Whereas blue photons carry more energy than red ones, the sun emits more of the red kind. Plants use blue photons for their quality and red photons for their quantity. The green photons that lie in between have neither the energy nor the numbers, so plants have adapted to absorb fewer of them.
The basic photosynthetic process, which fixes one carbon atom (obtained from carbon dioxide, CO2) into a simple sugar molecule, requires a minimum of eight photons. It takes one photon to split an oxygen-hydrogen bond in water (H2O) and thereby to obtain an electron for biochemical reactions. A total of four such bonds must be broken to create an oxygen molecule (O2). Each of those photons is matched by at least one additional photon for a second type of reaction to form the sugar. Each photon must have a minimum amount of energy to drive the reactions. The way plants harvest sunlight is a marvel of nature. Photosynthetic pigments such as chlorophyll are not isolated molecules. They operate in a network like an array of antennas, each tuned to pick out photons of particular wavelengths. Chlorophyll preferentially absorbs red and blue light, and carotenoid pigments (which produce the vibrant reds and yellows of fall foliage) pick up a slightly different shade of blue.

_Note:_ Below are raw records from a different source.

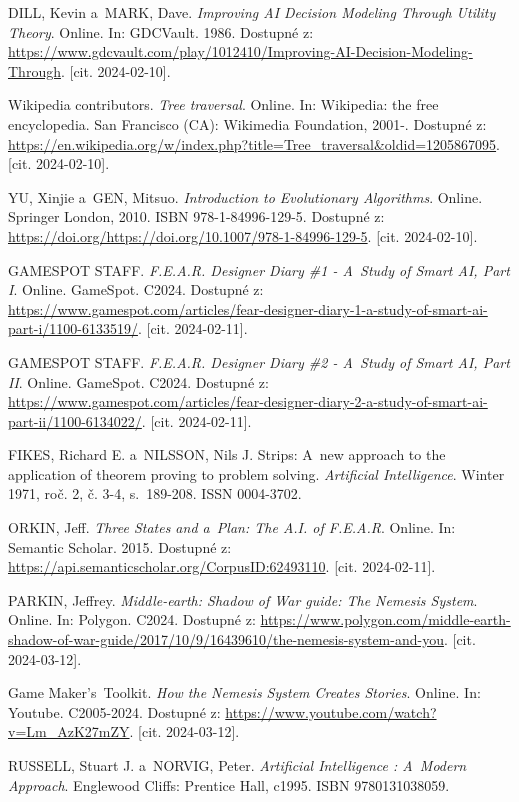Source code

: DILL, Kevin a~MARK, Dave. \textit{Improving AI Decision Modeling Through Utility Theory}. Online. In: GDCVault. 1986. Dostupné z: \url{https://www.gdcvault.com/play/1012410/Improving-AI-Decision-Modeling-Through}. [cit. 2024-02-10].

Wikipedia contributors. \textit{Tree traversal}. Online. In: Wikipedia: the free encyclopedia. San Francisco (CA): Wikimedia Foundation, 2001-. Dostupné z: \url{https://en.wikipedia.org/w/index.php?title=Tree_traversal&oldid=1205867095}. [cit. 2024-02-10].

YU, Xinjie a~GEN, Mitsuo. \textit{Introduction to Evolutionary Algorithms}. Online. Springer London, 2010. ISBN 978-1-84996-129-5. Dostupné z: \url{https://doi.org/https://doi.org/10.1007/978-1-84996-129-5}. [cit. 2024-02-10].

GAMESPOT STAFF. \textit{F.E.A.R. Designer Diary \#1 - A~Study of Smart AI, Part I}. Online. GameSpot. C2024. Dostupné z: \url{https://www.gamespot.com/articles/fear-designer-diary-1-a-study-of-smart-ai-part-i/1100-6133519/}. [cit. 2024-02-11].

GAMESPOT STAFF. \textit{F.E.A.R. Designer Diary \#2 - A~Study of Smart AI, Part II}. Online. GameSpot. C2024. Dostupné z: \url{https://www.gamespot.com/articles/fear-designer-diary-2-a-study-of-smart-ai-part-ii/1100-6134022/}. [cit. 2024-02-11].

FIKES, Richard E. a~NILSSON, Nils J. Strips: A~new approach to the application of theorem proving to problem solving. \textit{Artificial Intelligence}. Winter 1971, roč. 2, č. 3-4, s.~189-208. ISSN 0004-3702.

ORKIN, Jeff. \textit{Three States and a~Plan: The A.I. of F.E.A.R}. Online. In: Semantic Scholar. 2015. Dostupné z: \url{https://api.semanticscholar.org/CorpusID:62493110}. [cit. 2024-02-11].

PARKIN, Jeffrey. \textit{Middle-earth: Shadow of War guide: The Nemesis System}. Online. In: Polygon. C2024. Dostupné z: \url{https://www.polygon.com/middle-earth-shadow-of-war-guide/2017/10/9/16439610/the-nemesis-system-and-you}. [cit. 2024-03-12].

Game Maker's~Toolkit. \textit{How the Nemesis System Creates Stories}. Online. In: Youtube. C2005-2024. Dostupné z: \url{https://www.youtube.com/watch?v=Lm\_AzK27mZY}. [cit. 2024-03-12].

RUSSELL, Stuart J. a~NORVIG, Peter. \textit{Artificial Intelligence : A~Modern Approach}. Englewood Cliffs: Prentice Hall, c1995. ISBN 9780131038059.

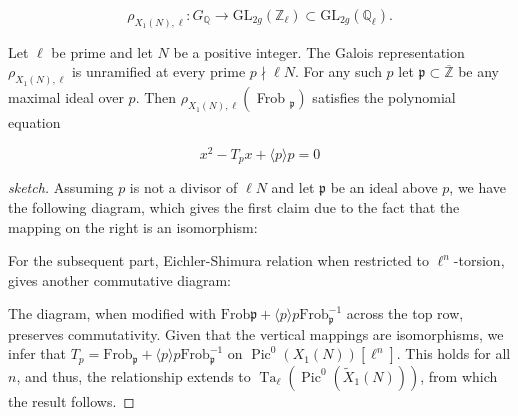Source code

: $$
\rho_{X_{1}(N), \ell}: G_{\mathbb{Q}} \longrightarrow \mathrm{GL}_{2 g}\left(\mathbb{Z}_{\ell}\right) \subset \mathrm{GL}_{2 g}\left(\mathbb{Q}_{\ell}\right) .
$$

\begin{theorem}
    Let $\ell$ be prime and let $N$ be a positive integer. The Galois representation $\rho_{X_{1}(N), \ell}$ is unramified at every prime $p \nmid \ell N$. For any such $p$ let $\mathfrak{p} \subset \overline{\mathbb{Z}}$ be any maximal ideal over $p$. Then $\rho_{X_{1}(N), \ell}\left(\right.$ Frob $\left._{\mathfrak{p}}\right)$ satisfies the polynomial equation

$$
x^{2}-T_{p} x+\langle p\rangle p=0
$$

\end{theorem}
\begin{proof}[sketch]

Assuming \( p \) is not a divisor of \( \ell N \) and let \( \mathfrak{p} \) be an ideal above \( p \), we have the following diagram, which gives the first claim due to the fact that the mapping on the right is an isomorphism:
\begin{center}
    
\end{center}

For the subsequent part, Eichler-Shimura relation  when restricted to \( \ell^{n} \)-torsion, gives another  commutative diagram:

\begin{center}
\end{center}


The diagram, when modified with \( \text{Frob} \mathfrak{p} + \langle p \rangle p \text{Frob}_{\mathfrak{p}}^{-1} \) across the top row, preserves commutativity. Given that the vertical mappings are isomorphisms, we infer that \( T_{p} = \text{Frob}_{\mathfrak{p}} + \langle p \rangle p \text{Frob}_{\mathfrak{p}}^{-1} \) on \( \operatorname{Pic}^{0}(X_{1}(N))[\ell^{n}] \). This holds for all \( n \), and thus, the relationship extends to \( \operatorname{Ta}_{\ell}(\operatorname{Pic}^{0}(\widetilde{X}_{1}(N))) \), from which the result follows.

\end{proof}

All this energy gets funneled to a special chlorophyll molecule at a chemical reaction center, which splits water and releases oxygen.

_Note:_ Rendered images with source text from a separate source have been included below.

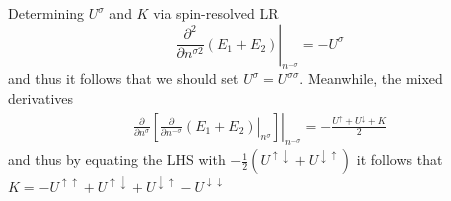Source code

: \documentclass[xcolor=table,aspectratio=169]{beamer}
\numberwithin{equation}{section}
\begin{document}
\begin{frame}{Determining $U^\sigma$ and $K$ via spin-resolved LR}
    \begin{equation}
        \left.\frac{\partial ^2}{\partial n^{\sigma 2}} \left(E_1 + E_2\right) \right|_{n^{-\sigma}} = -U^\sigma
    \end{equation}
    and thus it follows that we should set $U^\sigma = U^{\sigma\sigma}$. Meanwhile, the mixed derivatives
    \begin{align}
        \left.\frac{\partial }{\partial n^{\sigma}}\left[\left.\frac{\partial }{\partial n^{-\sigma}} \left(E_1 + E_2\right) \right|_{n^{\sigma}}\right]\right|_{n^{-\sigma}}
        = -\frac{U^\uparrow + U^\downarrow + K}{2}
    \end{align}
    and thus by equating the LHS with $-\frac{1}{2}(U^{\uparrow\downarrow} + U^{\downarrow \uparrow})$ it follows that $K = - U^{\uparrow\uparrow} + U^{\uparrow\downarrow} + U^{\downarrow\uparrow} - U^{\downarrow\downarrow}$
\end{frame}
\end{document}
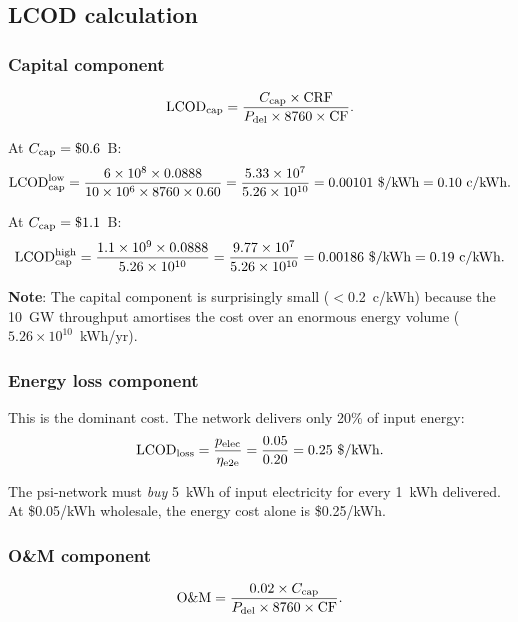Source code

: \documentclass[11pt]{article}
\newcommand{\ee}[1]{\times 10^{#1}}
\begin{document}
\subsection{LCOD calculation}

\subsubsection{Capital component}
\begin{equation}
\text{LCOD}_{\rm cap} = \frac{C_{\rm cap}\times\text{CRF}}{P_{\rm del}
\times 8760\times\text{CF}}.
\end{equation}

At $C_{\rm cap} = \$0.6$~B:
\begin{equation}
\text{LCOD}_{\rm cap}^{\rm low} = \frac{6\ee{8}\times 0.0888}
{10\ee{6}\times 8760\times 0.60}
= \frac{5.33\ee{7}}{5.26\ee{10}}
= 0.00101~\$/\text{kWh}
= 0.10~\text{c/kWh}.
\end{equation}

At $C_{\rm cap} = \$1.1$~B:
\begin{equation}
\text{LCOD}_{\rm cap}^{\rm high} = \frac{1.1\ee{9}\times 0.0888}
{5.26\ee{10}}
= \frac{9.77\ee{7}}{5.26\ee{10}}
= 0.00186~\$/\text{kWh}
= 0.19~\text{c/kWh}.
\end{equation}

\textbf{Note}: The capital component is surprisingly small ($<$0.2~c/kWh)
because the 10~GW throughput amortises the cost over an enormous energy
volume ($5.26\ee{10}$~kWh/yr).

\subsubsection{Energy loss component}

This is the dominant cost. The network delivers only 20\% of input energy:
\begin{equation}
\text{LCOD}_{\rm loss} = \frac{p_{\rm elec}}{\eta_{\rm e2e}}
= \frac{0.05}{0.20} = 0.25~\$/\text{kWh}.
\end{equation}

The psi-network must \emph{buy} 5~kWh of input electricity for every
1~kWh delivered. At \$0.05/kWh wholesale, the energy cost alone is
\$0.25/kWh.

\subsubsection{O\&M component}
\begin{equation}
\text{O\&M} = \frac{0.02\times C_{\rm cap}}{P_{\rm del}\times 8760\times\text{CF}}.
\end{equation}
\end{document}
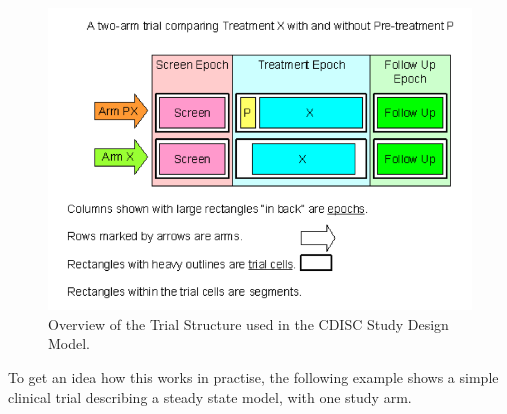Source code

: \documentclass[a4paper,10pt]{article}
\begin{document}
\begin{figure}[htb]
\centering
\includegraphics[height=0.35\textheight,clip=true,trim=0 0.5cm 0 0]{./CDISCTrialStructure}%
\caption{Overview of the Trial Structure used in the CDISC Study
  Design Model.}
\label{fig:cdiscstruct}
\end{figure}


To get an idea how this works in practise, the following example shows
a simple clinical trial describing a steady state model, with one
study arm.
\end{document}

The funneling process is the key to which colors the pigments select. The complex of molecules at the reaction center can perform chemical reactions only if it receives a red photon or the equivalent amount of energy in some other form. To take advantage of blue photons, the antenna pigments work in concert to convert the high energy (from blue photons) to a lower energy (redder), like a series of step-down transformers that reduces the 100,000 volts of electric power lines to the 120 or 240 volts of a wall outlet.
The process begins when a blue photon hits a blue-absorbing pigment and energizes one of the electrons in the molecule. When that electron drops back down to its original state, it releases this energy—but because of energy losses to heat and vibrations, it releases less energy than it absorbed.
The pigment molecule releases its energy not in the form of another photon but in the form of an electrical interaction with another pigment molecule that is able to absorb energy at that lower level. This pigment, in turn, releases an even lower amount of energy, and so the process continues until the original blue photon energy has been downgraded to red.